Mehr als die Hälfte der Top-20-Unternehmen aus dem Bank- und Versicherungssektor sind in Suchmaschinen und Affiliate-Netzwerken kaum bis gar nicht präsent.

Die Finanz- und Versicherungsbranche nutzt die Möglichkeiten des Suchmaschinen-Marketing noch nicht optimal aus und verspielt so große Potenziale. Das zeigt der neue "Performance Marketing Index" (P-MAX), den die Augsburger Performance-Marketing-Agentur Explido ab sofort periodisch erscheinen lassen will. Laut der Analyse ist mehr als die Hälfte der Top-20-Unternehmen aus dem Bank- und Versicherungssektor in Suchmaschinen und Affiliate-Netzwerken kaum bis gar nicht präsent. Die Top-Positionierungen teilen sich Seiten wie Wikipedia.de, Focus.de oder Immobilienscout24.de.
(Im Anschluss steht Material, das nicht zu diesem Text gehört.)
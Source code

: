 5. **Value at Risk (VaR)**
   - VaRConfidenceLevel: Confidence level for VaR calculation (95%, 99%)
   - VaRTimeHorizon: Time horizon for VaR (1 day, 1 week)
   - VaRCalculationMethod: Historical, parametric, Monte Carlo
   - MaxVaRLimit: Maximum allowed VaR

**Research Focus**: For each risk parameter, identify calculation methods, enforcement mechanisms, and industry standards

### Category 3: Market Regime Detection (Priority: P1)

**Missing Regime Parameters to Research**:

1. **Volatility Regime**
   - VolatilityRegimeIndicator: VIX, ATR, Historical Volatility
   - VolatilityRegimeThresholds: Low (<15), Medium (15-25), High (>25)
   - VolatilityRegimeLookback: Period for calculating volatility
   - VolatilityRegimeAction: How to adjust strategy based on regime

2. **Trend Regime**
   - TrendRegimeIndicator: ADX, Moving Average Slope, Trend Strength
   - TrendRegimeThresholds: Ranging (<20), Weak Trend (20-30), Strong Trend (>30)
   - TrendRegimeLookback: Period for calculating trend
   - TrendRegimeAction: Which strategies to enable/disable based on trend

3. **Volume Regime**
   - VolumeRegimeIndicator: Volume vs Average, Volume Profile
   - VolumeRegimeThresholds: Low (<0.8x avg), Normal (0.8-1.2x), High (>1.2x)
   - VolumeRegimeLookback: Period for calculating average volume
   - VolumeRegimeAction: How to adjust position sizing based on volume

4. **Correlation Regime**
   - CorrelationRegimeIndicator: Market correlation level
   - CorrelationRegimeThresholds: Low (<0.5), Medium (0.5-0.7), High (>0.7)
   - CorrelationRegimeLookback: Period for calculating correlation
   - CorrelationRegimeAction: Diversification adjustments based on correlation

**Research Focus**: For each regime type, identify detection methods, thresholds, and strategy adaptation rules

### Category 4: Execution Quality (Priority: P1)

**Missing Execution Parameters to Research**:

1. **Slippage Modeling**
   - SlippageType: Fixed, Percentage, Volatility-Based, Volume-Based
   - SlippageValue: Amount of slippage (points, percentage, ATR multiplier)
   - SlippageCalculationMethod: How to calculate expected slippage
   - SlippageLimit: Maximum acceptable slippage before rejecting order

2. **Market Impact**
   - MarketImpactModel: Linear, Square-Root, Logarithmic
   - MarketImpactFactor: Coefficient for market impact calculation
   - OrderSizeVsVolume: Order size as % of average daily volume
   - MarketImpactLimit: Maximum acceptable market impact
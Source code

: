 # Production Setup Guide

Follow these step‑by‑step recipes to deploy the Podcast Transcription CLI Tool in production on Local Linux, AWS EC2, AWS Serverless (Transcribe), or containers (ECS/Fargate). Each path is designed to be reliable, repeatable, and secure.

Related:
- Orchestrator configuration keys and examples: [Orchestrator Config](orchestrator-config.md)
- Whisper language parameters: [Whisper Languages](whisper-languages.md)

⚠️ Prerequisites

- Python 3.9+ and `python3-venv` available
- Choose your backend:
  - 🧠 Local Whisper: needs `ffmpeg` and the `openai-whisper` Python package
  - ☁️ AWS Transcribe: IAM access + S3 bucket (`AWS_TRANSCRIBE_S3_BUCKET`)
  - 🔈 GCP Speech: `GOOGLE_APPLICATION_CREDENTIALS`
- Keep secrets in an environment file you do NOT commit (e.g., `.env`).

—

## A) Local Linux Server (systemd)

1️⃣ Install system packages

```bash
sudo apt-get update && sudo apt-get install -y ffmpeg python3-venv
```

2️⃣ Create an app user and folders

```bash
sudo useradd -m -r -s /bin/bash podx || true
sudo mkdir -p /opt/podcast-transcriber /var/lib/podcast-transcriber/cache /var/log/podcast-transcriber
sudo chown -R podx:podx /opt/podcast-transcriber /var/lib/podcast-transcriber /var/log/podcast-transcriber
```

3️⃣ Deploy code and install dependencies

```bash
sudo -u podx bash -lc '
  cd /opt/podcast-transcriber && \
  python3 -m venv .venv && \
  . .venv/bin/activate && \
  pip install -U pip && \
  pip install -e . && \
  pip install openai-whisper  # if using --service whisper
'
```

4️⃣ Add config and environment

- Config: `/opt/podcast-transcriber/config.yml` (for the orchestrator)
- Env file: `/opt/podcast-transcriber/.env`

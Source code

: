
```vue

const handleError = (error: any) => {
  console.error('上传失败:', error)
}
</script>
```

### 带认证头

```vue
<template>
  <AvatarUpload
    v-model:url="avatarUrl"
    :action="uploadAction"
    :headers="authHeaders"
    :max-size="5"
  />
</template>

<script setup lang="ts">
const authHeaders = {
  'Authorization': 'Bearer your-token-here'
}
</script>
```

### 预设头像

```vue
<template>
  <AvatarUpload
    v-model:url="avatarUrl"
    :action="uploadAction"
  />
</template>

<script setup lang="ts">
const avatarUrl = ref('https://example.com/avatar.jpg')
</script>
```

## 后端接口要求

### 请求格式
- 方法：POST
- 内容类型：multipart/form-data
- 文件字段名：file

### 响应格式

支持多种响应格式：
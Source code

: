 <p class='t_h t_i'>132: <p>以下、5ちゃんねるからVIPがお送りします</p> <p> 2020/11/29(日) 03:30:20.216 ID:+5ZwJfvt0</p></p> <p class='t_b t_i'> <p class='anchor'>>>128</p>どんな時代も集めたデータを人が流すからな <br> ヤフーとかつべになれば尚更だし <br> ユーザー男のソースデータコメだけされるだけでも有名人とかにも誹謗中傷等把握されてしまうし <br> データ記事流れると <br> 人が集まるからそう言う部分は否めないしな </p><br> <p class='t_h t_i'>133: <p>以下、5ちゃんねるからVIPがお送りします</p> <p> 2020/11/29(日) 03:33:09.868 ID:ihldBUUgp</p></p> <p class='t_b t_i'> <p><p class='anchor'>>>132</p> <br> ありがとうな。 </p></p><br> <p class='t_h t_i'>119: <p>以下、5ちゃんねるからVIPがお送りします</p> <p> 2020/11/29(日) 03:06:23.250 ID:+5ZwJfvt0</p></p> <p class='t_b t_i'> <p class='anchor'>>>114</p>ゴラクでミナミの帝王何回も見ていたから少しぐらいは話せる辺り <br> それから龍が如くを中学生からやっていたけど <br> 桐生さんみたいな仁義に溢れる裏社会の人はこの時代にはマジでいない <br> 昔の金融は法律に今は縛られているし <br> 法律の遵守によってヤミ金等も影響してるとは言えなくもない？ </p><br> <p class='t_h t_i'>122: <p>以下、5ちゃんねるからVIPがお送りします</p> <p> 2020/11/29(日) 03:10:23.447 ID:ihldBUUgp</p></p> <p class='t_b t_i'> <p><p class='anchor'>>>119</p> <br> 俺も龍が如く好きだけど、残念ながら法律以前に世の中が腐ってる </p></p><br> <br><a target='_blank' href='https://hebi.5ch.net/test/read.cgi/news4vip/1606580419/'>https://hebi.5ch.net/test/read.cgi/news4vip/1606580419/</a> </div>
Mehr Engagement in Sachen Suchmaschinenmarketing zahlt sich allerdings aus, moniert der Dienstleister nicht ganz uneigennützig: "Junge Unternehmen wie aspect-online oder geld.de konnten in diesem Umfeld beeindruckendes Wachstum erzielen", kommentiert Thomas Eisinger, Gesellschafter von explido, die Ergebnisse.

Trotz des mangelnden Engagements großer Banken und Versicherer zählen Finanzprodukte dennoch zu den am stärksten umworbenen Märkten im Internet. Der hohe Wettbewerbsdruck wirkt sich vor allem auf die bezahlten Suchmaschinenwerbung aus: Für die erste Position bei Google werden für Keywords der Finanzbranche bis zu sieben Euro pro Klick bezahlt.